Véronique, sœur d’une femme assassinée par son ex-mari, demande des comptes à l’Etat …

Communiqué du 01-10-2009

Véronique, sœur d’une femme assassinée par son ex-mari, demande des comptes à l’Etat …

Un procès contre l'Etat a eu lieu le 30 septembre 2009. Motif : la remise en liberté par décision judicaire d’un homme très dangereux, mis en cause par son ex-épouse pour viols violences conjugales, actes de torture et barbarie.
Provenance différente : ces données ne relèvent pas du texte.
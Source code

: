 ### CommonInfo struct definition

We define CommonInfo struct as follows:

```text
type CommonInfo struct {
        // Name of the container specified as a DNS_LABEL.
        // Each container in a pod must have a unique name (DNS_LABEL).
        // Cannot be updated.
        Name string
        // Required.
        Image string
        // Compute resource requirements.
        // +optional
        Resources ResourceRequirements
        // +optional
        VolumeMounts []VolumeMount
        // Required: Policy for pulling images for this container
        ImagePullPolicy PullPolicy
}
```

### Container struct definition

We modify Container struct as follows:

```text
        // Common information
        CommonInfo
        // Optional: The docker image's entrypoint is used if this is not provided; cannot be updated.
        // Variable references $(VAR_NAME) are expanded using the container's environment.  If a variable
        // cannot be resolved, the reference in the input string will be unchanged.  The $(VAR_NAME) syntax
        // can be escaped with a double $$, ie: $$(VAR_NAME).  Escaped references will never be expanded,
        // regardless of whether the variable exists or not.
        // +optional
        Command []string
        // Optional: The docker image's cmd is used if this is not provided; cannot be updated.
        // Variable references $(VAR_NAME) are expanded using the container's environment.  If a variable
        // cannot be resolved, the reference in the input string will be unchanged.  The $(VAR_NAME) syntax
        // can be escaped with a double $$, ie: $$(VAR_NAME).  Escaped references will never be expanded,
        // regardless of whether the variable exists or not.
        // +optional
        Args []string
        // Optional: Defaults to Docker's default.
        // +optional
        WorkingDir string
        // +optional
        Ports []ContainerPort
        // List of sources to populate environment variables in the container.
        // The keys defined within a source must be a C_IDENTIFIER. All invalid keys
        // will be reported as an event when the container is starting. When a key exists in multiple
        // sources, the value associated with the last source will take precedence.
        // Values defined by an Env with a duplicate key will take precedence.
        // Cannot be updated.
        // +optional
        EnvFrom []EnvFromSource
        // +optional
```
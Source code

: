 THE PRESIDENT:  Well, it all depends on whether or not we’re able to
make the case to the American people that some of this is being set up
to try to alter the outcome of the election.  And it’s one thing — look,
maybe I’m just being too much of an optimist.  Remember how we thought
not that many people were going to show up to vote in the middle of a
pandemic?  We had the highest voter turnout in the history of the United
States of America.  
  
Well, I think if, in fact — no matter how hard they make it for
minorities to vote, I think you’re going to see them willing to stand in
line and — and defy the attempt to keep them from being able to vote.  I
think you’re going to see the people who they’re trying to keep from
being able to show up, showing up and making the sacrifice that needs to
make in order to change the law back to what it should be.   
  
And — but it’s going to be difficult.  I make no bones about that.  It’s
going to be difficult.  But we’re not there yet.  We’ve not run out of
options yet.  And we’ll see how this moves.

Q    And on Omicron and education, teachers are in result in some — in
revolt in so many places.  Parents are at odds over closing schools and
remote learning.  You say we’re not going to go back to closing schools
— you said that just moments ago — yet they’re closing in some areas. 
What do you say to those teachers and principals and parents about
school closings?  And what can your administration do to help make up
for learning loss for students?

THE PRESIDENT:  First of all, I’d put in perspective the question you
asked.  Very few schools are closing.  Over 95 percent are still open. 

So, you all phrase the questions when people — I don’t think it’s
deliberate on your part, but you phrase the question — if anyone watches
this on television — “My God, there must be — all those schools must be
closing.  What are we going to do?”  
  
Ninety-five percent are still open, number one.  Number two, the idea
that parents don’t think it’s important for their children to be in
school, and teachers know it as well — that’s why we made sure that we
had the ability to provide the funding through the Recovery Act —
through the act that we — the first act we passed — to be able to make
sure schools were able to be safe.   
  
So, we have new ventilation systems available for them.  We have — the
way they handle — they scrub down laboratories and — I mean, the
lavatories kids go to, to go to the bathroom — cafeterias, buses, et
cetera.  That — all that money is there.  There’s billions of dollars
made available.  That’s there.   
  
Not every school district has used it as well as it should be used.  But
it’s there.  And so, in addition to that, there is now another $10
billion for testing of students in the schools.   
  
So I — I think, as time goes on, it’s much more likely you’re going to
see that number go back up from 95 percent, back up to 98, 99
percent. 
Une fois libre de ses mouvements, il l’a assassinée de 11 coups de feu.
Ce procès soulève encore une fois la non prise en compte de la parole des victimes, et la non évaluation de la dangerosité des agresseurs lorsque leurs victimes sont des femmes ou des enfants.
L’avocate de Véronique désigne la remise en liberté de cet homme, accusé de viols, violences, actes de torture et barbarie sur son épouse durant 15 ans, comme «une faute lourde».
Le président du tribunal a précisé qu’il s’agissait ici de la mise en cause d’une décision, mais pas d’une responsabilité individuelle : c’est le service public qui est responsable et non le décisionnaire.
« L’erreur d’appréciation » du système judiciaire est pourtant évidente, puisque qu’il disposait du lourd dossier du prévenu.
Le Collectif Féministe contre le Viol* était présent aux côtés de Véronique au tribunal de Paris et sera également auprès d’elle quand le tribunal rendra sa décision le 4 novembre 2009.